Faut vous dire Monsieur
Que chez ces gens-là? 
On ne vit pas Monsieur
On ne vit pas on triche 
(uit Brel, Ces gens-là)

De Franstalige cultuur in Vlaanderen kan men echter niet afwijzen, maar we moeten het werk van Maeterlinck toch niet hoger aanslaan dan nodig is , vooral als we niet lezen. Le trésor des humbles bijvoorbeeld is wellicht een van de boeiendste essays die over het mystieke gaan, onder meer over de mogelijkheden van de stilte en in dit boek is het wel sterk aanwezig. Op dat moment kan men niet anders dan verwijzen naar Felix Timmermans, die op een analoge wijze het verhaal van een Vlaamse mystiek in een Europese context aan de orde stelt. Kortom, Maeterlinck is meer Vlaams dan hij tijdens zijn leven wilde erkennen, maar met deze zonde van de ouderdom maakt hij dat op een sprankelende melodie duidelijk. Maar er is ook Karel van de Woestijne, die in zijn stukken in de Nieuwe Rotterdamsche Courant een wereld schept die neigt naar Maeterlinck en toch meer de onze is.

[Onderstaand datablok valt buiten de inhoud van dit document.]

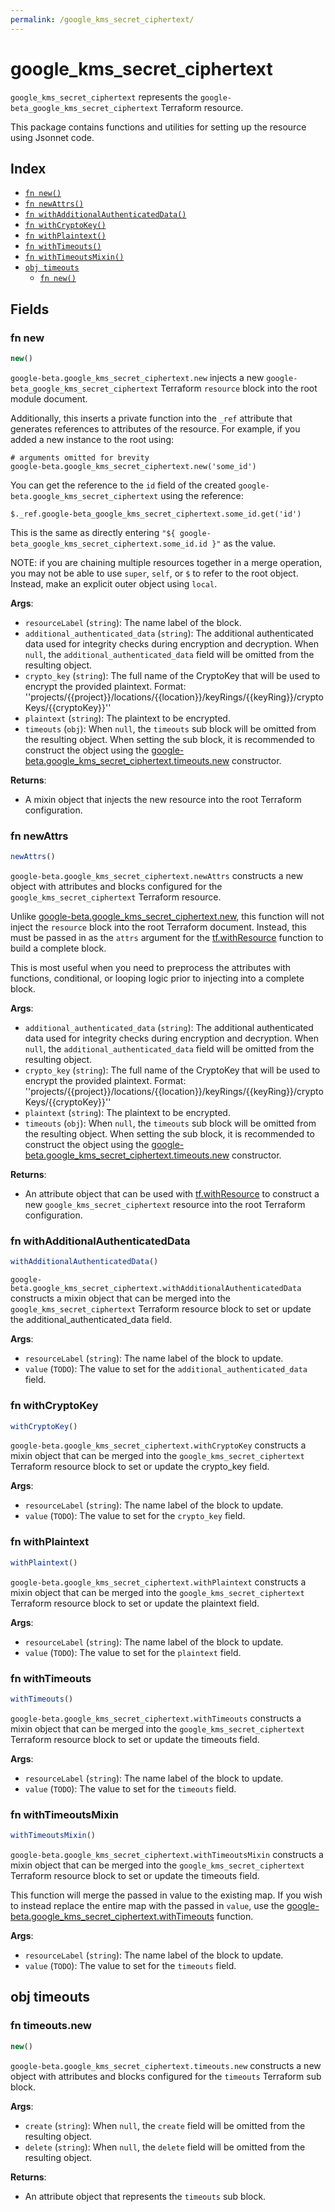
 ```yaml
---
permalink: /google_kms_secret_ciphertext/
---
```


# google_kms_secret_ciphertext

`google_kms_secret_ciphertext` represents the `google-beta_google_kms_secret_ciphertext` Terraform resource.



This package contains functions and utilities for setting up the resource using Jsonnet code.


## Index

* [`fn new()`](#fn-new)
* [`fn newAttrs()`](#fn-newattrs)
* [`fn withAdditionalAuthenticatedData()`](#fn-withadditionalauthenticateddata)
* [`fn withCryptoKey()`](#fn-withcryptokey)
* [`fn withPlaintext()`](#fn-withplaintext)
* [`fn withTimeouts()`](#fn-withtimeouts)
* [`fn withTimeoutsMixin()`](#fn-withtimeoutsmixin)
* [`obj timeouts`](#obj-timeouts)
  * [`fn new()`](#fn-timeoutsnew)

## Fields

### fn new

```ts
new()
```


`google-beta.google_kms_secret_ciphertext.new` injects a new `google-beta_google_kms_secret_ciphertext` Terraform `resource`
block into the root module document.

Additionally, this inserts a private function into the `_ref` attribute that generates references to attributes of the
resource. For example, if you added a new instance to the root using:

    # arguments omitted for brevity
    google-beta.google_kms_secret_ciphertext.new('some_id')

You can get the reference to the `id` field of the created `google-beta.google_kms_secret_ciphertext` using the reference:

    $._ref.google-beta_google_kms_secret_ciphertext.some_id.get('id')

This is the same as directly entering `"${ google-beta_google_kms_secret_ciphertext.some_id.id }"` as the value.

NOTE: if you are chaining multiple resources together in a merge operation, you may not be able to use `super`, `self`,
or `$` to refer to the root object. Instead, make an explicit outer object using `local`.

**Args**:
  - `resourceLabel` (`string`): The name label of the block.
  - `additional_authenticated_data` (`string`): The additional authenticated data used for integrity checks during encryption and decryption. When `null`, the `additional_authenticated_data` field will be omitted from the resulting object.
  - `crypto_key` (`string`): The full name of the CryptoKey that will be used to encrypt the provided plaintext.
Format: &#39;&#39;projects/{{project}}/locations/{{location}}/keyRings/{{keyRing}}/cryptoKeys/{{cryptoKey}}&#39;&#39;
  - `plaintext` (`string`): The plaintext to be encrypted.
  - `timeouts` (`obj`):  When `null`, the `timeouts` sub block will be omitted from the resulting object. When setting the sub block, it is recommended to construct the object using the [google-beta.google_kms_secret_ciphertext.timeouts.new](#fn-googlekmssecretciphertexttimeoutsnew) constructor.

**Returns**:
- A mixin object that injects the new resource into the root Terraform configuration.


### fn newAttrs

```ts
newAttrs()
```


`google-beta.google_kms_secret_ciphertext.newAttrs` constructs a new object with attributes and blocks configured for the `google_kms_secret_ciphertext`
Terraform resource.

Unlike [google-beta.google_kms_secret_ciphertext.new](#fn-googlekmssecretciphertextnew), this function will not inject the `resource`
block into the root Terraform document. Instead, this must be passed in as the `attrs` argument for the
[tf.withResource](https://github.com/tf-libsonnet/core/tree/main/docs#fn-withresource) function to build a complete block.

This is most useful when you need to preprocess the attributes with functions, conditional, or looping logic prior to
injecting into a complete block.

**Args**:
  - `additional_authenticated_data` (`string`): The additional authenticated data used for integrity checks during encryption and decryption. When `null`, the `additional_authenticated_data` field will be omitted from the resulting object.
  - `crypto_key` (`string`): The full name of the CryptoKey that will be used to encrypt the provided plaintext.
Format: &#39;&#39;projects/{{project}}/locations/{{location}}/keyRings/{{keyRing}}/cryptoKeys/{{cryptoKey}}&#39;&#39;
  - `plaintext` (`string`): The plaintext to be encrypted.
  - `timeouts` (`obj`):  When `null`, the `timeouts` sub block will be omitted from the resulting object. When setting the sub block, it is recommended to construct the object using the [google-beta.google_kms_secret_ciphertext.timeouts.new](#fn-googlekmssecretciphertexttimeoutsnew) constructor.

**Returns**:
  - An attribute object that can be used with [tf.withResource](https://github.com/tf-libsonnet/core/tree/main/docs#fn-withresource) to construct a new `google_kms_secret_ciphertext` resource into the root Terraform configuration.


### fn withAdditionalAuthenticatedData

```ts
withAdditionalAuthenticatedData()
```

`google-beta.google_kms_secret_ciphertext.withAdditionalAuthenticatedData` constructs a mixin object that can be merged into the `google_kms_secret_ciphertext`
Terraform resource block to set or update the additional_authenticated_data field.



**Args**:
  - `resourceLabel` (`string`): The name label of the block to update.
  - `value` (`TODO`): The value to set for the `additional_authenticated_data` field.


### fn withCryptoKey

```ts
withCryptoKey()
```

`google-beta.google_kms_secret_ciphertext.withCryptoKey` constructs a mixin object that can be merged into the `google_kms_secret_ciphertext`
Terraform resource block to set or update the crypto_key field.



**Args**:
  - `resourceLabel` (`string`): The name label of the block to update.
  - `value` (`TODO`): The value to set for the `crypto_key` field.


### fn withPlaintext

```ts
withPlaintext()
```

`google-beta.google_kms_secret_ciphertext.withPlaintext` constructs a mixin object that can be merged into the `google_kms_secret_ciphertext`
Terraform resource block to set or update the plaintext field.



**Args**:
  - `resourceLabel` (`string`): The name label of the block to update.
  - `value` (`TODO`): The value to set for the `plaintext` field.


### fn withTimeouts

```ts
withTimeouts()
```

`google-beta.google_kms_secret_ciphertext.withTimeouts` constructs a mixin object that can be merged into the `google_kms_secret_ciphertext`
Terraform resource block to set or update the timeouts field.



**Args**:
  - `resourceLabel` (`string`): The name label of the block to update.
  - `value` (`TODO`): The value to set for the `timeouts` field.


### fn withTimeoutsMixin

```ts
withTimeoutsMixin()
```

`google-beta.google_kms_secret_ciphertext.withTimeoutsMixin` constructs a mixin object that can be merged into the `google_kms_secret_ciphertext`
Terraform resource block to set or update the timeouts field.

This function will merge the passed in value to the existing map. If you wish
to instead replace the entire map with the passed in `value`, use the [google-beta.google_kms_secret_ciphertext.withTimeouts](TODO)
function.


**Args**:
  - `resourceLabel` (`string`): The name label of the block to update.
  - `value` (`TODO`): The value to set for the `timeouts` field.


## obj timeouts



### fn timeouts.new

```ts
new()
```


`google-beta.google_kms_secret_ciphertext.timeouts.new` constructs a new object with attributes and blocks configured for the `timeouts`
Terraform sub block.



**Args**:
  - `create` (`string`):  When `null`, the `create` field will be omitted from the resulting object.
  - `delete` (`string`):  When `null`, the `delete` field will be omitted from the resulting object.

**Returns**:
  - An attribute object that represents the `timeouts` sub block.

Het zakelijke van Karel van de Woestijne sluit zijn lyriek niet uit en dat is wat me in dit boek opviel: Maeterlinck zoekt hoe de blauwe vogel in een schoolopstel opdook en hoe Golaud hem onverwacht toespreekt, wijl Golaud nog niet geschapen is. De literaire aandrang van dit boekje staat niet los van zijn vroegste werk, Les Serres Chaudes, maar is er als oudemanszonde het orgelpunt van.